Nonetheless, international organizations continue to advocate both for greater inclusion of Syrian refugees within Lebanese state services, and for the official recognition of Syrian refugee camps and other facilities. Simultaneously, the Islamic State continues to present itself as a state unique throughout the world by its willingness to welcome new citizens and its ostensible ability to provide them with employment, healthcare, and education. Meanwhile, refugee studies literature emphasises the damage of the identity vacuum, where for those fleeing conflict citizenship becomes increasingly meaningless as they perceive their country both as one that abandoned them and one that they no longer recognise. Mishandled, each of these potential regenerations of state membership presents a catalyst for violence: recreating civic institutions for Syrians is deeply problematic in a host country that already accommodates a parallel Palestinian state, is still recovering from the effects of 15 years of civil war, and has not forgotten 29 years of Syrian occupation. At the same time, the Islamic State’s existential dependence upon committed violence is well-documented.
The project aims to understand the varying significance of different community units – from the camp to the country – in respondents’ internal classification schemes of the world around them. Clarifying these perceptions will provide a better understanding of the position Syrian refugees find themselves in, setting the foundations for more informed aid and peacebuilding efforts. The project combines an ethnographic theoretical perspective with a phenomenological research method, or the assumption that cultural knowledge affects the way that people interpret their society with a method capable of accessing and mapping these interpretations. The selected method of in-depth, semi-structured interviews in Syrian refugee camps in Lebanon is a result of triangulating these two approaches. The researchers will take a theoretical sampling strategy, based on achieving an understanding of a particular social process, rather than obtaining a representative sample. Given the relatively small research group and the general homogeneity shared between participants, the research team of RECOVER expects to achieve a rich understanding of dislocated belonging within a small range of settings.
About Annabelle Giger
Annabelle Giger is a research and project manager for an international charity based in the UK. Prior to that she worked for six months in Lebanon as Education coordinator for a charity involved in education and peace building activities for Syrian and Lebanese children. Annabelle’s focus is on the impact of human rights violations documentation on conflict and peace processes. Her recent projects include a study of the transitional justice process in post-2011 Tunisia, and the documentation of violence in Nigeria.

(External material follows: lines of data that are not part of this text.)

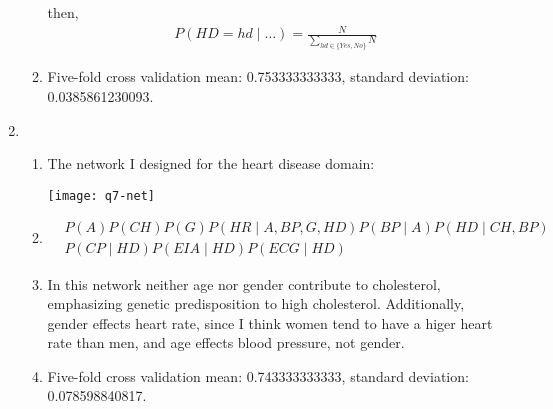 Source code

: \documentclass[12pt]{article}
\begin{document}
\begin{enumerate}
\begin{enumerate}
then,
\begin{align*}
P(HD=hd\mid \ldots) = \frac{N}{\sum_{hd\in\{Yes,No\}}N}
\end{align*}

\item
Five-fold cross validation mean: 0.753333333333, standard deviation: 0.0385861230093.

\end{enumerate}

\item %
\begin{enumerate}
\item
The network I designed for the heart disease domain:
\begin{center}
\texttt{[image: q7-net]}
\end{center}

\item
\begin{align*}
&P(A)P(CH)P(G)P(HR\mid A,BP,G,HD)P(BP\mid A)P(HD\mid CH,BP)\\
&P(CP\mid HD)P(EIA\mid HD)P(ECG\mid HD)
\end{align*}

\item
In this network neither age nor gender contribute to cholesterol, emphasizing genetic predisposition to high cholesterol. Additionally, gender effects heart rate, since I think women tend to have a higer heart rate than men, and age effects blood pressure, not gender.

\item
Five-fold cross validation mean: 0.743333333333, standard deviation: 0.078598840817.

\end{enumerate}

\end{enumerate}
\end{document}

Annabelle holds an MPhil in International Relations from the University of Cambridge.
About Louise Vandenberghe
Louise Vandenberghe holds a degree in Human Rights and Humanitarian Action from the Paris School of International Affairs (PSIA). She is currently working for the International Center for Policy Migration Development (ICMPD) as a Junior Expert. For the past few years, she has been in charge of implementing projects for various organizations focusing on refugee issues such as Amnesty International Israel, AJEM and Relief and Reconciliation for Syria. She has recently contributed to the completion of a study on migratory routes from West Africa to Morocco commissioned by the European Delegation in Morocco.